My set-up. I accidentally arranged my table with my nonfiction books on the right and my fiction books on the left (or, as I sometimes called them, "my serious books and my happy books") and it turned out to be a nice way to talk about them. I'll remember that for the future. My portfolio is open to two pages of original art that became the two pages from my Avengers story in the "Marvel Super Stories" anthology on the table in front of them. I like to talk about process. I sat beside Maia Kobabe (on the right), which is interesting because Maia's book "GenderQueer" is the most banned book in America and yet I always overhear two or three people telling Maia how it saved their lives. Go figure.

An overview of the main LumaCon room. Notice all the young people sitting at tables and peddling their art. That's one of this con's main missions. I took this photo standing on a stage with tables for kids to glue together craft projects. Other stuff happens in the lobby and a few side rooms. It's a friendly full house. The LumaCon organizers don't track attendance, but I'd guess 2,000 or more people came over the course of the day.

A vaguely helpful signpost in the lobby.

The Art Room, which was nothing more than a quiet place with paper, pens and crayons for people to draw with. Isn't that terrific?

Some finished drawings pinned to the wall of the Art Room.

The Bake Sale! Every comics convention needs a bake sale. The kids at the table to the left sold baked goods, while the kids behind the window in the back wall were serious culinary students turning out legitimate food. I enjoyed a fancy chicken sandwich as well as a cup of mac and cheese with bacon.

Inside the Cosplay Room. Pros, semi-pros, and kids with cardboard boxes over their heads. Everybody's welcome.

A trio of cosplayers. I didn't notice the head peeking through the neck of the character on the left (Khonshu from Moon Knight) until just now. Smile!

Luckily, I did not witness this Dalek exterminating anyone.

My friend, cartoonist, and Schulz Studio staffer Denis St. John.

The creative couple of Emily C. Martin and Brett Grunig. We have comics in common but I really wanted to talk to them about printmaking, at which they are experts. Brett even teaches it, and it's something I'd like to get better at. 

Maia Kobabe in intense conversation with my friend, cartoonist, and Schulz Studio editor Lex Fajardo, with creative powerhouse Gio Benedetti (in yellow-sleeved shirt) at the table behind them. 

Librarian Nathan Libecap, one of the core group of high school and public librarians who put on LumaCon, and make it just a bit bigger and better, every year. The blue flannel shirt in the background is on cartoonist and Schulz Studio Creative Director Paige Braddock. 

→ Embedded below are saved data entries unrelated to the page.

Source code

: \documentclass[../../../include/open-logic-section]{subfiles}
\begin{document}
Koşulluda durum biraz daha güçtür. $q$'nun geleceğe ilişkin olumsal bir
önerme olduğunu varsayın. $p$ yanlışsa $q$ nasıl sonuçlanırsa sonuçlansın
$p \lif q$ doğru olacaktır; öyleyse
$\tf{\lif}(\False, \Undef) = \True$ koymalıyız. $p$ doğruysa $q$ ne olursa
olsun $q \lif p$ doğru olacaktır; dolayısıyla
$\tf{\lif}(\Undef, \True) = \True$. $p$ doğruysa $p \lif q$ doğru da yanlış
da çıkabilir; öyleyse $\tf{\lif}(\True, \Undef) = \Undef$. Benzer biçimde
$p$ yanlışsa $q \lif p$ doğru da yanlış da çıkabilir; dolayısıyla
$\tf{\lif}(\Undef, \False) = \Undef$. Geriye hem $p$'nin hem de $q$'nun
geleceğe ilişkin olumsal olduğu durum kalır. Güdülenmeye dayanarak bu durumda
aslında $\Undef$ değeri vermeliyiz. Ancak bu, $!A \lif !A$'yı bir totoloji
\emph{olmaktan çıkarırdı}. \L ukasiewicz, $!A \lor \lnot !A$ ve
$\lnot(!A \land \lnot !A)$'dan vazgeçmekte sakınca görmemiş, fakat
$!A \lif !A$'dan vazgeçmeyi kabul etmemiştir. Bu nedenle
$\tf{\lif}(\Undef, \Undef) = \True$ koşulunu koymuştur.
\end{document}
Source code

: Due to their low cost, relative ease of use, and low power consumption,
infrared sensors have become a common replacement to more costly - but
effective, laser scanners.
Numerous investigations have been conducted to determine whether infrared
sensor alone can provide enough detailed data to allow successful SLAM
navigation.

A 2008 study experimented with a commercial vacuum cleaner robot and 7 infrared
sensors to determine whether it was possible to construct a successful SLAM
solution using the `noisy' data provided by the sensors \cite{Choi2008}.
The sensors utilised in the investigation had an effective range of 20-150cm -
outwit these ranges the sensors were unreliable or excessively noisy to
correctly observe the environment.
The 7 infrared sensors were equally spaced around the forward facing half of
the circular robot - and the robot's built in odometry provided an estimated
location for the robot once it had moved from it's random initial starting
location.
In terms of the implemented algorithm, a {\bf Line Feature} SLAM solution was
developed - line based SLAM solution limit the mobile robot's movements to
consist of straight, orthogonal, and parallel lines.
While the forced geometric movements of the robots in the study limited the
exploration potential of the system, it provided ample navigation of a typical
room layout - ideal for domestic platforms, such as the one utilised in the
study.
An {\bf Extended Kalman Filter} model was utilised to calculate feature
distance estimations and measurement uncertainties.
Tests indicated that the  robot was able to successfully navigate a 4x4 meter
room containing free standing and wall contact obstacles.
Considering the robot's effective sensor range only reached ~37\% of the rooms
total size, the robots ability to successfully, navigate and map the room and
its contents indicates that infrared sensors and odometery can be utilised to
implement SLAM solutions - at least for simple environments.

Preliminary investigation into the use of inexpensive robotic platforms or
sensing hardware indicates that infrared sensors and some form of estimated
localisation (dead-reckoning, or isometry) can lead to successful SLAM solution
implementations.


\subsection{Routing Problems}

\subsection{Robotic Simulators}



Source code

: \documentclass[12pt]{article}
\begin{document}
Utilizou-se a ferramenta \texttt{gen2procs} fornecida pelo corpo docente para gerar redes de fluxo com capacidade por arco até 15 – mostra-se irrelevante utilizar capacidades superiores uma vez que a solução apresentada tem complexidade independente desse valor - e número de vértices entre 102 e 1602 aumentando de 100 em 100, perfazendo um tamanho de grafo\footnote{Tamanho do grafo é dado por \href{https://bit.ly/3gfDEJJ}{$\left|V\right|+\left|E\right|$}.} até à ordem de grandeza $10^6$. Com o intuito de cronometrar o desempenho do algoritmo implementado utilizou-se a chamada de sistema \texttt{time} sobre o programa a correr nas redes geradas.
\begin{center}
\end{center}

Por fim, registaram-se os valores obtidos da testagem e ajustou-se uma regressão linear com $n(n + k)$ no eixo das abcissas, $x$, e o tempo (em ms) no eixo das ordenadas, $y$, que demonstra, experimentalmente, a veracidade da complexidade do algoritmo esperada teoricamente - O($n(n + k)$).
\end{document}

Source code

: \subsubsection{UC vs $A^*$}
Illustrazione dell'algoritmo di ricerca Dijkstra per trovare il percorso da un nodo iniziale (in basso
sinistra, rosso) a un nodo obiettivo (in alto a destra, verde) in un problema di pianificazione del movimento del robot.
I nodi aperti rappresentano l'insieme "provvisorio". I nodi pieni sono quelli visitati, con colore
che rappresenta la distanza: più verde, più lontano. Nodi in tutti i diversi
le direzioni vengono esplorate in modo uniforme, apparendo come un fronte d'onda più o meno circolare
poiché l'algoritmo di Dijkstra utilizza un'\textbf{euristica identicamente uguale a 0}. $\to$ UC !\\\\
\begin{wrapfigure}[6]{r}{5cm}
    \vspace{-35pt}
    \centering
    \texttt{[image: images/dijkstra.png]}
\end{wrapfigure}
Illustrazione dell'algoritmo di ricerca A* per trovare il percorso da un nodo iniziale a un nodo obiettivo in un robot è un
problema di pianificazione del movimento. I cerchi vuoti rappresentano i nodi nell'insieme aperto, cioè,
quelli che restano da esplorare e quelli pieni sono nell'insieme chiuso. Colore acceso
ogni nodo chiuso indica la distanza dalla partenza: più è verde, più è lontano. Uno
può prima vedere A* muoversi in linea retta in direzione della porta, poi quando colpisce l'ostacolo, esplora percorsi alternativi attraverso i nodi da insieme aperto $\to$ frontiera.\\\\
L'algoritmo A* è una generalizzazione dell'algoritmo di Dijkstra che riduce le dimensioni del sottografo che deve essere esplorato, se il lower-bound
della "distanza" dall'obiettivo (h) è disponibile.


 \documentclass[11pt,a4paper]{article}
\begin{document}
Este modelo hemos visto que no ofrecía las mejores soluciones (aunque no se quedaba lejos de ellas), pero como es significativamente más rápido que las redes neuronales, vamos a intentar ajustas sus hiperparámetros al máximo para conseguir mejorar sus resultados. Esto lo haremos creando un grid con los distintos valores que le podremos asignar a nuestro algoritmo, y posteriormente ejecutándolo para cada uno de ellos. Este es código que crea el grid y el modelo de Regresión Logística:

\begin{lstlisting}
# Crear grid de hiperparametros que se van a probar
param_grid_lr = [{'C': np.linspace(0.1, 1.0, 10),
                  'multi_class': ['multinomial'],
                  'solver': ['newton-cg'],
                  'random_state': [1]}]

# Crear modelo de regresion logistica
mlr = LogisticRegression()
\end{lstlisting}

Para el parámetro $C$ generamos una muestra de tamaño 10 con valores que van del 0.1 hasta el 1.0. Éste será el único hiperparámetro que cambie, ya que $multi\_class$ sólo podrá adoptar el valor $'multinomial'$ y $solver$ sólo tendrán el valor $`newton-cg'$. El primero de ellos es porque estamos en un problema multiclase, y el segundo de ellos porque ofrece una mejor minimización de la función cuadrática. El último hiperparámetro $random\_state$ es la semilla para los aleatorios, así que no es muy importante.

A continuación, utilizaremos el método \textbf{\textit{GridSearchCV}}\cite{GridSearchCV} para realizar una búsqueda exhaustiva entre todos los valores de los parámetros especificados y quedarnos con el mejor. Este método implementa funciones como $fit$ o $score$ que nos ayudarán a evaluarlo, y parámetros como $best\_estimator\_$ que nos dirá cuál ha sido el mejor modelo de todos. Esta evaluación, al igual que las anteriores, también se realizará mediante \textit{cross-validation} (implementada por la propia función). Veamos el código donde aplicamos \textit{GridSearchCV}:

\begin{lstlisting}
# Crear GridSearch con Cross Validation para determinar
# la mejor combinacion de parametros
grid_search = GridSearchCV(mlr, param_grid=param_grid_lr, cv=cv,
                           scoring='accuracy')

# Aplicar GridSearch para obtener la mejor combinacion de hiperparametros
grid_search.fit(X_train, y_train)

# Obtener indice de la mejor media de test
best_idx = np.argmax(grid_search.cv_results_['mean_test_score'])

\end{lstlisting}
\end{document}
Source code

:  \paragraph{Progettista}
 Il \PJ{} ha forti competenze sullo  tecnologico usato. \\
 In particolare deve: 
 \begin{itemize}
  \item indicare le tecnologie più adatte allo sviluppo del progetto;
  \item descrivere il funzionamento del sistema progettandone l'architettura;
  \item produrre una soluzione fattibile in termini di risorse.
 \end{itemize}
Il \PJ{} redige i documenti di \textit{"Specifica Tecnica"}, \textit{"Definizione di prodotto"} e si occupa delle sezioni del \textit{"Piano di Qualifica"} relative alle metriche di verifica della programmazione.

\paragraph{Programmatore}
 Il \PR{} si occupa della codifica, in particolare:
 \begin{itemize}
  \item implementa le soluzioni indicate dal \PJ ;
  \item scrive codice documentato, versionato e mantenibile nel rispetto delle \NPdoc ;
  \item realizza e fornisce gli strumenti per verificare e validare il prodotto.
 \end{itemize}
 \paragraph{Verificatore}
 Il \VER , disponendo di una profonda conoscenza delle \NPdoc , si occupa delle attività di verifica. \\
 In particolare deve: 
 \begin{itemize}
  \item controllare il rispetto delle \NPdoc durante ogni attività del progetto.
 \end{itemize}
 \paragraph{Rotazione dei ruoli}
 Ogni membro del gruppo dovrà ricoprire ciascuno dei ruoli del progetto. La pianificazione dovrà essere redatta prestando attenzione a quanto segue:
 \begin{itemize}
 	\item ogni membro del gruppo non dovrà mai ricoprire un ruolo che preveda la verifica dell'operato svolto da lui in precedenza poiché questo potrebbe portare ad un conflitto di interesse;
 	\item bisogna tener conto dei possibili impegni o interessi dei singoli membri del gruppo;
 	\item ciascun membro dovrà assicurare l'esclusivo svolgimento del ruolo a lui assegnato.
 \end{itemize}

As much as I enjoyed my day, walking down an aisle and finding Steve Oliff was the highlight for me. In some circles, Steve is a giant. He's won multiple Eisner and Harvey Awards, and is known primarily as a colorist. In fact, he was one of the first artists to do digital coloring in the early 1980s. A pioneer. Steve is also a few years older than me and grew up in Point Arena, on the northern California coast, and when I was a teenager his name was whispered in reverent tones at the local comic book shop as "the hometown guy who turned pro." That was a big deal. So I had a chance to babble all that to Steve, and I think he appreciated that not only did someone there know who he was but seemed familiar with his entire career. Being able to talk to someone like that as a peer is a real treat.

Rain did not dampen the enthusiasm of kids for pummeling each other with swords, pikes and maces under the covered walkways of the Petaluma Community Center. Astonishingly, no casualties were reported.

My last photo is dedicated to the librarians, not just for putting on this event but for being heroes of civilization in an increasingly hostile world.